*** Task data

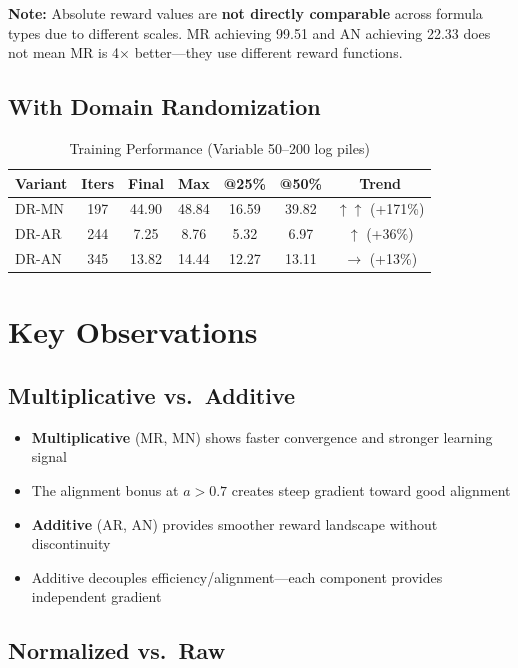 \documentclass[11pt]{article}
\begin{document}
\textbf{Note:} Absolute reward values are \textbf{not directly comparable} across formula types due to different scales. MR achieving 99.51 and AN achieving 22.33 does not mean MR is 4$\times$ better---they use different reward functions.

\subsection{With Domain Randomization}

\begin{table}[h]
\centering
\caption{Training Performance (Variable 50--200 log piles)}
\begin{tabular}{lcccccc}
\toprule
\textbf{Variant} & \textbf{Iters} & \textbf{Final} & \textbf{Max} & \textbf{@25\%} & \textbf{@50\%} & \textbf{Trend} \\
\midrule
DR-MN & 197 & 44.90 & 48.84 & 16.59 & 39.82 & $\uparrow\uparrow$ (+171\%) \\
DR-AR & 244 & 7.25 & 8.76 & 5.32 & 6.97 & $\uparrow$ (+36\%) \\
DR-AN & 345 & 13.82 & 14.44 & 12.27 & 13.11 & $\rightarrow$ (+13\%) \\
\bottomrule
\end{tabular}
\label{tab:dr}
\end{table}

\section{Key Observations}

\subsection{Multiplicative vs.\ Additive}

\begin{itemize}
    \item \textbf{Multiplicative} (MR, MN) shows faster convergence and stronger learning signal
    \item The alignment bonus at $a > 0.7$ creates steep gradient toward good alignment
    \item \textbf{Additive} (AR, AN) provides smoother reward landscape without discontinuity
    \item Additive decouples efficiency/alignment---each component provides independent gradient
\end{itemize}

\subsection{Normalized vs.\ Raw}
\end{document}
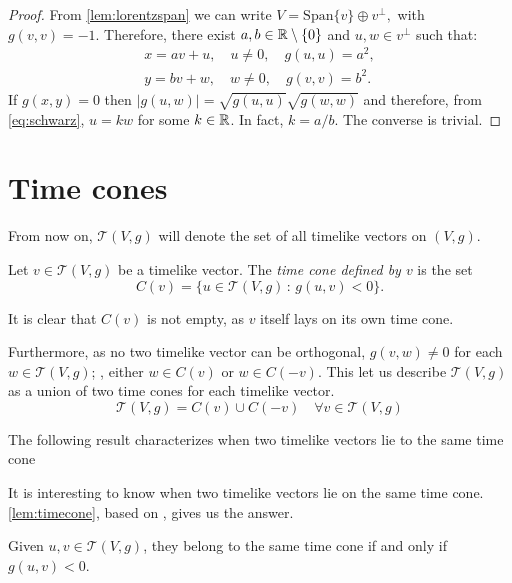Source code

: \begin{proof}
    From \autoref{lem:lorentzspan} we can write $V=\mathrm{Span}\{v\}\oplus v^{\perp},$ with $g(v,v)=-1$. Therefore, there exist $a,b \in \mathbb{R}\setminus\{0\}$ and $u,w \in v^\perp$ such that:
    \begin{align*}
        x=av+u, \quad u\neq 0, \quad g(u,u)=a^2,\\
        y=bv+w, \quad w\neq 0, \quad g(v,v)=b^2.
    \end{align*}
    If $g(x,y)=0$ then $\lvert g(u,w) \rvert = \sqrt{g(u,u)}\sqrt{g(w,w)}$ and therefore, from \autoref{eq:schwarz}, $u=kw$ for some $k\in \mathbb{R}$. In fact, $k=a/b$. The converse is trivial.
\end{proof}

\section{Time cones}

From now on, $\mathcal{T}(V,g)$ will denote the set of all timelike vectors on $(V,g)$.

\begin{definition}
	Let $v\in \mathcal{T}(V,g)$ be a timelike vector. The \emph{time cone defined by $v$} is the set
	\[
	C(v)=\{u\in\mathcal{T}(V,g)\, : \, g(u,v)<0 \}.
	\]
\end{definition}

It is clear that $C(v)$ is not empty, as $v$ itself lays on its own time cone.

Furthermore, as no two timelike vector can be orthogonal, $g(v,w) \neq 0$ for each $w \in \mathcal{T}(V,g)$; \ie, either $w\in C(v)$ or $w\in C(-v)$. This let us describe $\mathcal{T}(V,g)$ as a union of two time cones for each timelike vector.
\[
\mathcal{T}(V,g) = C(v) \cup C(-v) \quad \forall v\in \mathcal{T}(V,g)
\]

 The following result characterizes
when two timelike vectors lie to the same time cone 

It is interesting to know when two timelike vectors lie on the same time cone. \autoref{lem:timecone}, based on \cite[Lemma 5.29]{oneill83}, gives us the answer.

\begin{lemma}\label{lem:timecone}
Given $u,v\in \mathcal{T}(V,g)$, they belong to the same time cone if and only if $g(u,v)<0$.
\end{lemma}

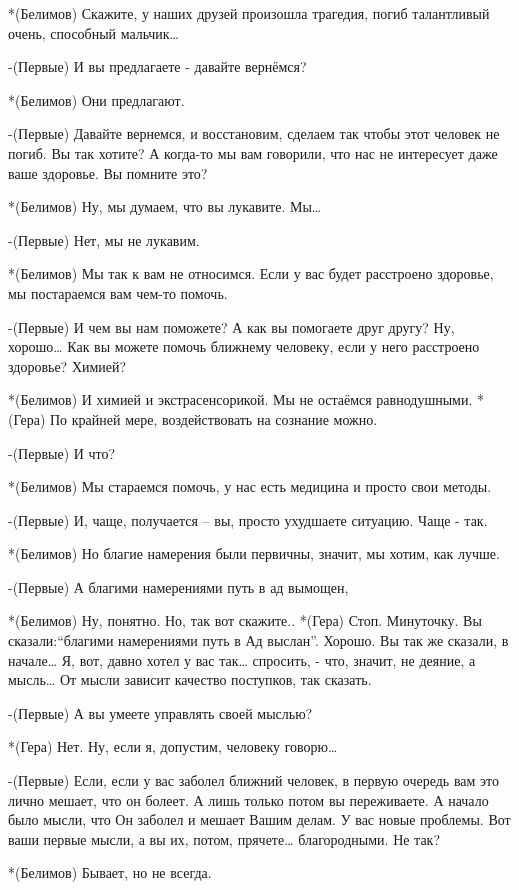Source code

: *(Белимов) Скажите, у наших друзей произошла трагедия, погиб талантливый очень, способный мальчик…

-(Первые) И вы предлагаете - давайте вернёмся?

*(Белимов) Они предлагают.

-(Первые) Давайте вернемся, и восстановим, сделаем так чтобы этот человек не погиб. Вы так хотите? А когда-то мы вам говорили, что нас не интересует даже ваше здоровье. Вы помните это?

*(Белимов) Ну, мы думаем, что вы лукавите. Мы…

-(Первые) Нет, мы не лукавим.

*(Белимов) Мы так к вам не относимся. Если у вас будет расстроено здоровье,  мы постараемся вам чем-то помочь.

-(Первые) И чем вы нам поможете? А как вы помогаете друг другу? Ну, хорошо… Как вы можете помочь ближнему человеку, если у него расстроено здоровье? Химией?

*(Белимов) И химией и экстрасенсорикой. Мы не остаёмся равнодушными.
*(Гера) По крайней мере, воздействовать на сознание можно.

-(Первые) И что?

*(Белимов) Мы стараемся помочь, у нас есть медицина и просто свои методы.

-(Первые) И, чаще, получается – вы, просто ухудшаете ситуацию. Чаще - так.

*(Белимов) Но благие намерения были первичны, значит, мы хотим, как лучше. 

-(Первые) А благими намерениями путь в ад вымощен, 

*(Белимов) Ну, понятно. Но, так вот скажите..
*(Гера) Стоп. Минуточку. Вы сказали:“благими намерениями путь в Ад выслан”. Хорошо. Вы так же сказали, в начале… Я, вот, давно хотел у вас так… спросить, - что, значит, не деяние, а мысль… От мысли зависит качество поступков, так сказать.

-(Первые) А вы умеете управлять своей мыслью?

*(Гера) Нет. Ну, если я, допустим, человеку говорю…

-(Первые) Если, если у вас заболел ближний человек, в первую очередь вам это лично мешает, что он болеет. А лишь только потом вы переживаете. А начало было мысли, что Он заболел и мешает Вашим делам. У вас новые проблемы. Вот ваши первые мысли, а вы их, потом, прячете… благородными. Не так?

*(Белимов) Бывает, но не всегда.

******

→ **Exercise**: Scan the data above for the word "расстроено" and report every line where it is found.

→ **Answer to the problem**:
*(Белимов) Мы так к вам не относимся. Если у вас будет расстроено здоровье,  мы постараемся вам чем-то помочь.
-(Первые) И чем вы нам поможете? А как вы помогаете друг другу? Ну, хорошо… Как вы можете помочь ближнему человеку, если у него расстроено здоровье? Химией?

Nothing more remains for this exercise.